Material supplied =>
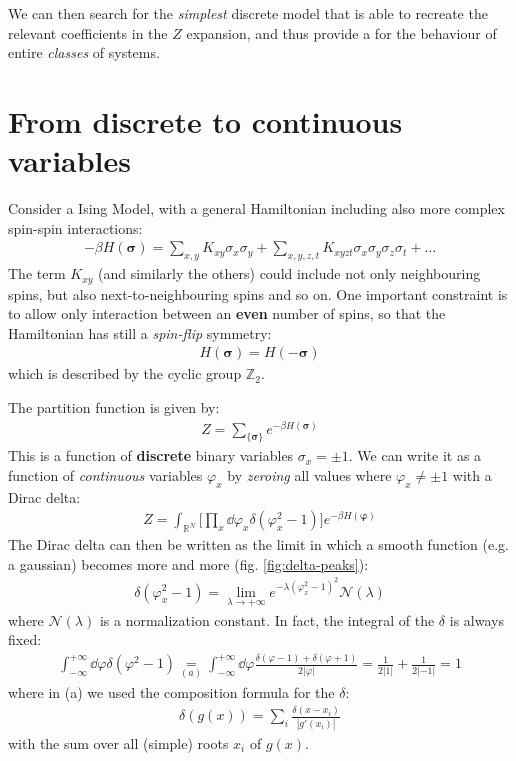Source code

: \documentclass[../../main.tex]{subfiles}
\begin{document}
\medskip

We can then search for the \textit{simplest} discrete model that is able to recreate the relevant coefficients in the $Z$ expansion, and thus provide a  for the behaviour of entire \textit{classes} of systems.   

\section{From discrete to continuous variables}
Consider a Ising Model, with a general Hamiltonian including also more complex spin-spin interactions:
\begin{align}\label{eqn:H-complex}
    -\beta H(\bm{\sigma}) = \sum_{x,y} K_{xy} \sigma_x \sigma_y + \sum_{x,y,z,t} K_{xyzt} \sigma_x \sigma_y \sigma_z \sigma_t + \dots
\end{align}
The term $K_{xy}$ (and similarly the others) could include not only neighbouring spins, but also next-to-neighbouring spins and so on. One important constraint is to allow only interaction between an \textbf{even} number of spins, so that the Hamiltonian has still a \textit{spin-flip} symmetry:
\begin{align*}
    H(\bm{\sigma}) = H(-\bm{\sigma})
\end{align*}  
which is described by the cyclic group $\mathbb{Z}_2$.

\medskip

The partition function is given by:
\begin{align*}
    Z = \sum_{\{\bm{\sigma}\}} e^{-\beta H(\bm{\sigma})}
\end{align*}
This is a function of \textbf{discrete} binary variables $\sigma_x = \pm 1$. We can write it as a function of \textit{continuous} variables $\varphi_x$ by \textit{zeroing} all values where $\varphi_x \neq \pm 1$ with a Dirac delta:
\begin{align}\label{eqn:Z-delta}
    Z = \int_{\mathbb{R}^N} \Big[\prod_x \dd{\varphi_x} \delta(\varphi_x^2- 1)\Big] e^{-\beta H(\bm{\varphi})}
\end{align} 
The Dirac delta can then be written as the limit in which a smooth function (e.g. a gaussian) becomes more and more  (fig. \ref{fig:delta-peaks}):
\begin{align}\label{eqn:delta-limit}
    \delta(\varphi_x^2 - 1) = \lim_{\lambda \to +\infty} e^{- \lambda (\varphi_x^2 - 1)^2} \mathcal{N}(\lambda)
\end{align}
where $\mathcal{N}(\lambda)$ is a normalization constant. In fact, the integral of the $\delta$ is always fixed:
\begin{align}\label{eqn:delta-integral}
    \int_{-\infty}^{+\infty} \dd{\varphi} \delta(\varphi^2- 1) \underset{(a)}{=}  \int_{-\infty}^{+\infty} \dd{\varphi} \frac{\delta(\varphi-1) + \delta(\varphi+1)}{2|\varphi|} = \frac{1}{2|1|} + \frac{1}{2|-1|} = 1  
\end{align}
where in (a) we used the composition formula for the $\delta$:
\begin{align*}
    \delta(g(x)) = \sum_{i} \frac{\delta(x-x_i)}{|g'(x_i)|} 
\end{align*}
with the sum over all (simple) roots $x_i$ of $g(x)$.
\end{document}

==

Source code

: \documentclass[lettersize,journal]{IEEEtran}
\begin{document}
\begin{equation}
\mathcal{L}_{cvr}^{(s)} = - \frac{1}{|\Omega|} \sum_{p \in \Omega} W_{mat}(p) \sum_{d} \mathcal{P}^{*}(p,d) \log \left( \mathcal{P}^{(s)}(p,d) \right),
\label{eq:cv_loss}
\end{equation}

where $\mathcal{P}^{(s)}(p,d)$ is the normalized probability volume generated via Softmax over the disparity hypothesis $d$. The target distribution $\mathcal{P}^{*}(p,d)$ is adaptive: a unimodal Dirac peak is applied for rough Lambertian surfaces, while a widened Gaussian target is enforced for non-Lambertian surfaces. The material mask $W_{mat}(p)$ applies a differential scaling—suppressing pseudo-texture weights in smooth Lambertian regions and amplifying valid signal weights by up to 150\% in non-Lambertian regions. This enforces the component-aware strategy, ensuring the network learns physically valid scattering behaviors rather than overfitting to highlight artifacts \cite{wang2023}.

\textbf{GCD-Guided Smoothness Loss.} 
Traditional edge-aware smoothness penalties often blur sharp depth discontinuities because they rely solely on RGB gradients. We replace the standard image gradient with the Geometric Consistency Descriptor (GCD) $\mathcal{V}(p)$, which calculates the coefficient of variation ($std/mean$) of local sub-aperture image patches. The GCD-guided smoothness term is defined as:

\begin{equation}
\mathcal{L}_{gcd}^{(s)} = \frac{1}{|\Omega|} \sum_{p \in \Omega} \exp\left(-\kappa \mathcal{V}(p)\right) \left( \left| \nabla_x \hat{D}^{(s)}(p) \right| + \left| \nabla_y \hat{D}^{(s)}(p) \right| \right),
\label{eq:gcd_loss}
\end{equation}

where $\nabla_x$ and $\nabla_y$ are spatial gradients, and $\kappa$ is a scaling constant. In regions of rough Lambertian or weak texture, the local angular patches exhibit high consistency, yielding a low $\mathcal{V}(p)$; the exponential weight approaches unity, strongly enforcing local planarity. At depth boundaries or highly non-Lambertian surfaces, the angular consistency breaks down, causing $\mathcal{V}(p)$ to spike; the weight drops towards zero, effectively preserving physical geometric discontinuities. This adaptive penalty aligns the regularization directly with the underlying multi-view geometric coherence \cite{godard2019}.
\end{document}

Problem details => Only the lines containing the word "that" should be returned from the data above.

Expected answer =>
We can then search for the \textit{simplest} discrete model that is able to recreate the relevant coefficients in the $Z$ expansion, and thus provide a  for the behaviour of entire \textit{classes} of systems.   
The term $K_{xy}$ (and similarly the others) could include not only neighbouring spins, but also next-to-neighbouring spins and so on. One important constraint is to allow only interaction between an \textbf{even} number of spins, so that the Hamiltonian has still a \textit{spin-flip} symmetry:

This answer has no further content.